▸ WHAT NEEDS TO BE DONE: Transcribe the records in their entirety, exactly as given.

▸ STORED DATA:
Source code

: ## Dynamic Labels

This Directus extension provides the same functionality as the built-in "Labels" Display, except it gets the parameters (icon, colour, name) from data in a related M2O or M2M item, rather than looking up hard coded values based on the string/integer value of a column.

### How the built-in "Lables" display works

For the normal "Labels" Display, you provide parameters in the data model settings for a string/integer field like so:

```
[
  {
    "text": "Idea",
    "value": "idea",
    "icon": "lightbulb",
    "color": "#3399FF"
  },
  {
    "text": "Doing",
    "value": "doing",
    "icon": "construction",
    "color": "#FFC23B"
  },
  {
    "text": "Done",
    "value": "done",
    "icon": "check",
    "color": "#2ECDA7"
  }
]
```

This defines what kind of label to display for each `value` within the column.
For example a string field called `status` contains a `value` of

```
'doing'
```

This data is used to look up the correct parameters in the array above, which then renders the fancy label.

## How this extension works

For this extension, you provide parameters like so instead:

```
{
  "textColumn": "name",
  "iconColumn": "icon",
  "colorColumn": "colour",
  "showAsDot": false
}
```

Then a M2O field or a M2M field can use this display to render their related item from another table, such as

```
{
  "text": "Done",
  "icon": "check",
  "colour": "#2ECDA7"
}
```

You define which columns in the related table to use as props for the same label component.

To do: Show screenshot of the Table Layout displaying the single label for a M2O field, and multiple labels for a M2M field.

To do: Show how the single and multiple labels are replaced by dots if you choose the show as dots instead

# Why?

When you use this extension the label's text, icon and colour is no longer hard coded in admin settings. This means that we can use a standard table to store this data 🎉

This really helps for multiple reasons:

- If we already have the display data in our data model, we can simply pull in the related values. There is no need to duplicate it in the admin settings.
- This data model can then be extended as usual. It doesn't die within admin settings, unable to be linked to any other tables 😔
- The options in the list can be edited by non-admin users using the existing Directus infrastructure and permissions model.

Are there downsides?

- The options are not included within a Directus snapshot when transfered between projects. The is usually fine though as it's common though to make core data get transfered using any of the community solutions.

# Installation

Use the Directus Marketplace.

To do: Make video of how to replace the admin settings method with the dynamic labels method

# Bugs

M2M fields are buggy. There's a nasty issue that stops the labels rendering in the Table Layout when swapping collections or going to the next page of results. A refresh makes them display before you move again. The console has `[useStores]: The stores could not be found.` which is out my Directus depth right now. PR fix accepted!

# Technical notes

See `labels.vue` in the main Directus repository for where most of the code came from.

▸ WORKED SOLUTION:
Source code

: ## Dynamic Labels

This Directus extension provides the same functionality as the built-in "Labels" Display, except it gets the parameters (icon, colour, name) from data in a related M2O or M2M item, rather than looking up hard coded values based on the string/integer value of a column.

### How the built-in "Lables" display works

For the normal "Labels" Display, you provide parameters in the data model settings for a string/integer field like so:

```
[
  {
    "text": "Idea",
    "value": "idea",
    "icon": "lightbulb",
    "color": "#3399FF"
  },
  {
    "text": "Doing",
    "value": "doing",
    "icon": "construction",
    "color": "#FFC23B"
  },
  {
    "text": "Done",
    "value": "done",
    "icon": "check",
    "color": "#2ECDA7"
  }
]
```

This defines what kind of label to display for each `value` within the column.
For example a string field called `status` contains a `value` of

```
'doing'
```

This data is used to look up the correct parameters in the array above, which then renders the fancy label.

## How this extension works

For this extension, you provide parameters like so instead:

```
{
  "textColumn": "name",
  "iconColumn": "icon",
  "colorColumn": "colour",
  "showAsDot": false
}
```

Then a M2O field or a M2M field can use this display to render their related item from another table, such as

```
{
  "text": "Done",
  "icon": "check",
  "colour": "#2ECDA7"
}
```

You define which columns in the related table to use as props for the same label component.

To do: Show screenshot of the Table Layout displaying the single label for a M2O field, and multiple labels for a M2M field.

To do: Show how the single and multiple labels are replaced by dots if you choose the show as dots instead

# Why?

When you use this extension the label's text, icon and colour is no longer hard coded in admin settings. This means that we can use a standard table to store this data 🎉

This really helps for multiple reasons:

- If we already have the display data in our data model, we can simply pull in the related values. There is no need to duplicate it in the admin settings.
- This data model can then be extended as usual. It doesn't die within admin settings, unable to be linked to any other tables 😔
- The options in the list can be edited by non-admin users using the existing Directus infrastructure and permissions model.

Are there downsides?

- The options are not included within a Directus snapshot when transfered between projects. The is usually fine though as it's common though to make core data get transfered using any of the community solutions.

# Installation

Use the Directus Marketplace.

To do: Make video of how to replace the admin settings method with the dynamic labels method

# Bugs

M2M fields are buggy. There's a nasty issue that stops the labels rendering in the Table Layout when swapping collections or going to the next page of results. A refresh makes them display before you move again. The console has `[useStores]: The stores could not be found.` which is out my Directus depth right now. PR fix accepted!

# Technical notes

See `labels.vue` in the main Directus repository for where most of the code came from.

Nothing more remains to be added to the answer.